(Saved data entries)
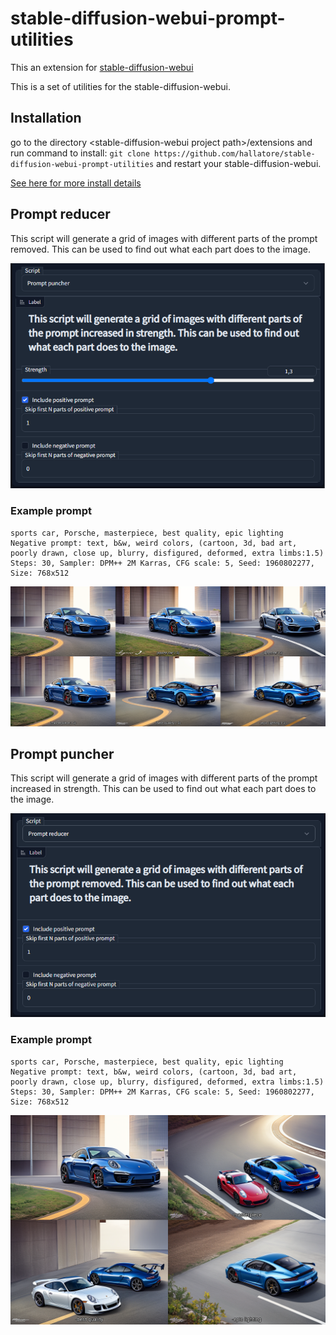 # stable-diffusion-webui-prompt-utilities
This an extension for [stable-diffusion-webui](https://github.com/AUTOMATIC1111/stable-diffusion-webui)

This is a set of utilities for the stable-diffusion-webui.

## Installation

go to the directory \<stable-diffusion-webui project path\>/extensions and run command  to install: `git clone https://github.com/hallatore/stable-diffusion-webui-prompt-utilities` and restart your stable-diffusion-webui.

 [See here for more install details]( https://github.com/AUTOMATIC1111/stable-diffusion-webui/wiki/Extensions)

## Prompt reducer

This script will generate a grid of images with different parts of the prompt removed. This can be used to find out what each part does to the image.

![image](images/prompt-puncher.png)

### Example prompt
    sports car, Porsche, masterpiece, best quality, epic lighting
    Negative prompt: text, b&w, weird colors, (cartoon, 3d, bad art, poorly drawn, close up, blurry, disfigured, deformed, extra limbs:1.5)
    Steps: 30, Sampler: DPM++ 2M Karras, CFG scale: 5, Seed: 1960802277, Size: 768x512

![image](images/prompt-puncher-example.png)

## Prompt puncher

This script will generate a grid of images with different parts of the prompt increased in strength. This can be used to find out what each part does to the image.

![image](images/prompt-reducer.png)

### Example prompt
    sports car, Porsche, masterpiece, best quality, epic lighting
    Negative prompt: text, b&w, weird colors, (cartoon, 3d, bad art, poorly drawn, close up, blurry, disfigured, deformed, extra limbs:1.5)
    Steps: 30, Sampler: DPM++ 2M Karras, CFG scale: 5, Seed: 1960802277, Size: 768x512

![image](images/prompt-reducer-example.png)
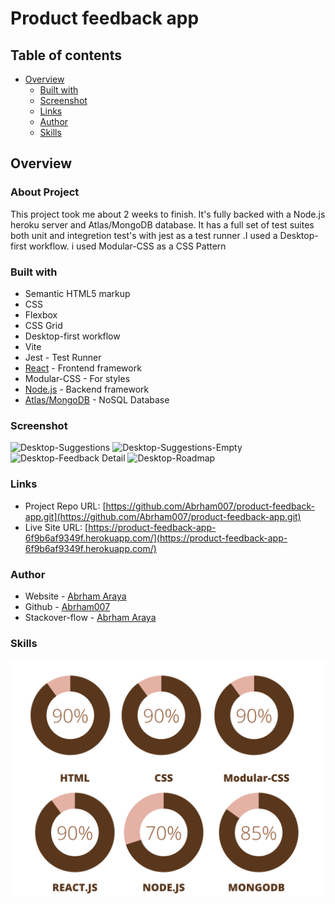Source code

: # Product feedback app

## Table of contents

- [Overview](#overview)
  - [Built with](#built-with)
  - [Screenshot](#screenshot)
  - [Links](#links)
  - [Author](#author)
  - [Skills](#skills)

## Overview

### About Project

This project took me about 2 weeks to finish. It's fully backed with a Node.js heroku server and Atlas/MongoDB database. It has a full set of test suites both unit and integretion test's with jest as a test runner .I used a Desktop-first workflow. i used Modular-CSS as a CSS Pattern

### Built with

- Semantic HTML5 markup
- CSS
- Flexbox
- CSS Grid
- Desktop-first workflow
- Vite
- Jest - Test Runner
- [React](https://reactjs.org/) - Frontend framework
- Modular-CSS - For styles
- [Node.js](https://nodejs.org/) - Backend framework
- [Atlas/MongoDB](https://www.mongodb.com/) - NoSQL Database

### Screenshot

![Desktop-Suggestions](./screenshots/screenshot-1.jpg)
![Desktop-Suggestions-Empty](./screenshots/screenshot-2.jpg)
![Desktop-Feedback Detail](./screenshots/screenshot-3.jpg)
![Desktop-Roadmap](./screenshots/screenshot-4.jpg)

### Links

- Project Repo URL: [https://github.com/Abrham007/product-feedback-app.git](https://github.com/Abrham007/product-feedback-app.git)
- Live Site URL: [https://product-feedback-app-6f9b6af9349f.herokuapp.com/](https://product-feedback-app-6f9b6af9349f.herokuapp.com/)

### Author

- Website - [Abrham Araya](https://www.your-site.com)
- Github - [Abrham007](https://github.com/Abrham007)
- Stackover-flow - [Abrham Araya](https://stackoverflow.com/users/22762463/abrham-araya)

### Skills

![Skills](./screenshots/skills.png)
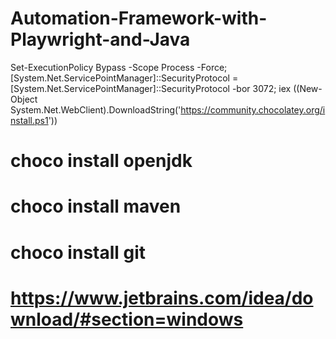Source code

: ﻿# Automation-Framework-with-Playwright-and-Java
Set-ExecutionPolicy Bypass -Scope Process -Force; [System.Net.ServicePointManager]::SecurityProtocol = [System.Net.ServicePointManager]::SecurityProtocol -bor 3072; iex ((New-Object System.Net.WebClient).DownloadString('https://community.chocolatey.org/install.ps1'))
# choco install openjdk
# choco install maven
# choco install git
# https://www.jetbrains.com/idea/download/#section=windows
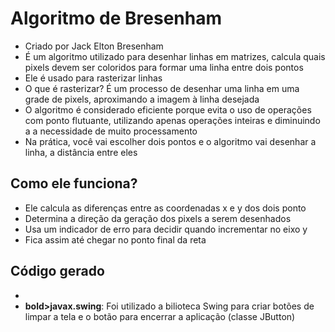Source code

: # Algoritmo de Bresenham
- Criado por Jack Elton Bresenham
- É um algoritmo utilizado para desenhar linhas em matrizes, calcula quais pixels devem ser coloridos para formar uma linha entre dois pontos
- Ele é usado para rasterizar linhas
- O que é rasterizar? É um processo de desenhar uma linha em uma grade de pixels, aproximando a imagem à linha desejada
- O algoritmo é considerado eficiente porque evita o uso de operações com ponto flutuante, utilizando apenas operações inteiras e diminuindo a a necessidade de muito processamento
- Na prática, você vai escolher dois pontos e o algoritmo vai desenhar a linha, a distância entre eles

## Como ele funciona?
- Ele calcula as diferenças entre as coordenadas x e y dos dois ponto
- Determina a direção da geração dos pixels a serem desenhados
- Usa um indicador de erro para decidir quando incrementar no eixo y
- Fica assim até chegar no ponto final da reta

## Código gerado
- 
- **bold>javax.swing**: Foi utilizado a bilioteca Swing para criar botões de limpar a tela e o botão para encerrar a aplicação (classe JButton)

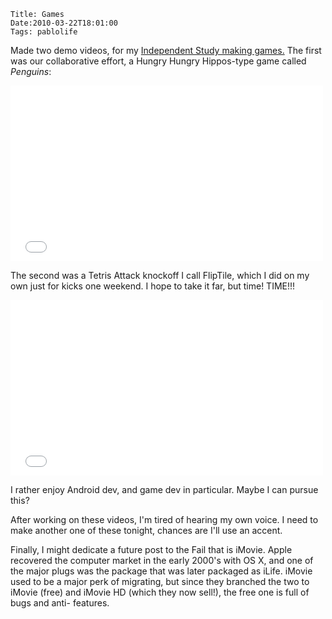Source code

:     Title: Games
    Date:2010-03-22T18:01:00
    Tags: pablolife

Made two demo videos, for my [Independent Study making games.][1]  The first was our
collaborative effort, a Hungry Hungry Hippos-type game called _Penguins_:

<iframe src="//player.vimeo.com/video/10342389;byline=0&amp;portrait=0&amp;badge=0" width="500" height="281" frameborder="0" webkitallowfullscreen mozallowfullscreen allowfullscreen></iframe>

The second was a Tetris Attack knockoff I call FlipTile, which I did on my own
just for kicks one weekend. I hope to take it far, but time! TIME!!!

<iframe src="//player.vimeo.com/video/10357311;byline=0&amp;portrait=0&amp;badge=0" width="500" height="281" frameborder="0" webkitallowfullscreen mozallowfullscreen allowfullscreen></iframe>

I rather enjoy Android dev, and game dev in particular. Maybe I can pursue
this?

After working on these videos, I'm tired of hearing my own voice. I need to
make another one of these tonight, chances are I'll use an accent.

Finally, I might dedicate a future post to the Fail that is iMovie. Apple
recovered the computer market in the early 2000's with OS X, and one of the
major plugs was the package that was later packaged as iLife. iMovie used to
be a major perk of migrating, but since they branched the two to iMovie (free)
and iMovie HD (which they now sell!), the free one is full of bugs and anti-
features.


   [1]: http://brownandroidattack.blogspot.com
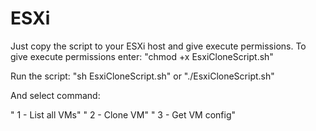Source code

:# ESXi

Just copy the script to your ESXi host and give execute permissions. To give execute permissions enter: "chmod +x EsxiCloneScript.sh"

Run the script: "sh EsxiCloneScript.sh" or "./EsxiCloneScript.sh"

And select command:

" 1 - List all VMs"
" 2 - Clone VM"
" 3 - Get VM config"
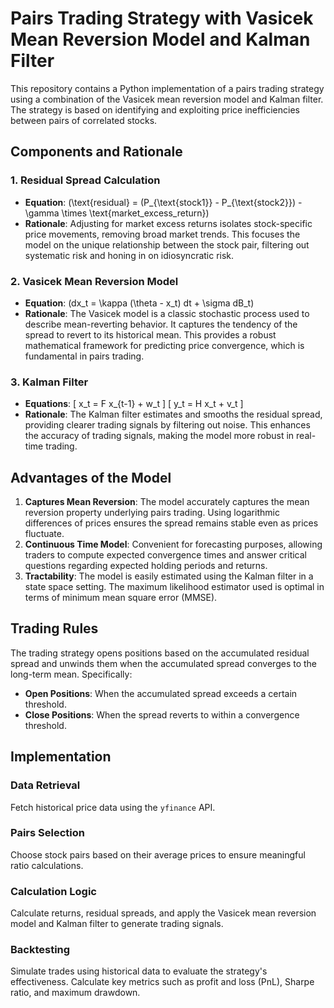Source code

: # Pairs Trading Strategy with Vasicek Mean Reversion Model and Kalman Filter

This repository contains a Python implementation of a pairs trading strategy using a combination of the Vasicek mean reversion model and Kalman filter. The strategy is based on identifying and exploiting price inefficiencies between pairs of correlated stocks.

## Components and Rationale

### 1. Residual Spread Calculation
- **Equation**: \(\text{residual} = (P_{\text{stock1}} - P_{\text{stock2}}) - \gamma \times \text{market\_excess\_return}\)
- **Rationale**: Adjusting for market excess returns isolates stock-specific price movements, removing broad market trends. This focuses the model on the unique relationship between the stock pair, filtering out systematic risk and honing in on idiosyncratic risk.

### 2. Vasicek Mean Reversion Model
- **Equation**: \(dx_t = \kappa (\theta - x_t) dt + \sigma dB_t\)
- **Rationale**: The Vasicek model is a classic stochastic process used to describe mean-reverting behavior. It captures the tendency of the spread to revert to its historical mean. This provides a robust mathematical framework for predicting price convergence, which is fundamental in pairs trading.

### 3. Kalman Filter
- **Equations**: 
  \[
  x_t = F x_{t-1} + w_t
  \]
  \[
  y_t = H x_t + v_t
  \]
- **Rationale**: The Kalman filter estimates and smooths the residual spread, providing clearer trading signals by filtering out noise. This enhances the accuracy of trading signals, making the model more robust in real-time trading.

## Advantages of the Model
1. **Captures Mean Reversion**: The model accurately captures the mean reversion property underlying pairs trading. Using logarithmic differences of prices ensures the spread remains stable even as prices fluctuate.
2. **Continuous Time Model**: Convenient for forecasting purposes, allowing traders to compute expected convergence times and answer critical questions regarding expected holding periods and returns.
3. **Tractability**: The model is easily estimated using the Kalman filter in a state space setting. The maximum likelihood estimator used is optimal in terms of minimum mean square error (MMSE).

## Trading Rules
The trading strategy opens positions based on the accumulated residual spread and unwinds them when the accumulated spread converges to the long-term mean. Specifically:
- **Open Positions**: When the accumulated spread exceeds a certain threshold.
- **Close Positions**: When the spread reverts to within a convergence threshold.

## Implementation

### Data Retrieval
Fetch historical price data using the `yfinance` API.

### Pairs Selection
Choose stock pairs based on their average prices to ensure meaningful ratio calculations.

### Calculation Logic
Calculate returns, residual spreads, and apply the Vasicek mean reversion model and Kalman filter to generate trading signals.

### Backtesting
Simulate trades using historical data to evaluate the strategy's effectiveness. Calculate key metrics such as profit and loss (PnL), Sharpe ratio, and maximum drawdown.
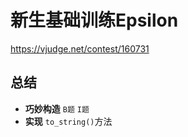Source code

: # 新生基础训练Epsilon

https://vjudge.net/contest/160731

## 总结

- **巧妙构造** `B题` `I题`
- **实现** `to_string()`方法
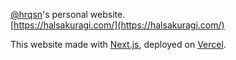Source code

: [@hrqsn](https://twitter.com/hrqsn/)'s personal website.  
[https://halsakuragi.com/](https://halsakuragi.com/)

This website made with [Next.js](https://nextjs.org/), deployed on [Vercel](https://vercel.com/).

What you are asked to do => Pictures stay out. Print the data exactly, from its first line through the line containing "go to the directory".

Response to this task =>
 # stable-diffusion-webui-prompt-utilities
This an extension for [stable-diffusion-webui](https://github.com/AUTOMATIC1111/stable-diffusion-webui)

This is a set of utilities for the stable-diffusion-webui.

## Installation

go to the directory \<stable-diffusion-webui project path\>/extensions and run command  to install: `git clone https://github.com/hallatore/stable-diffusion-webui-prompt-utilities` and restart your stable-diffusion-webui.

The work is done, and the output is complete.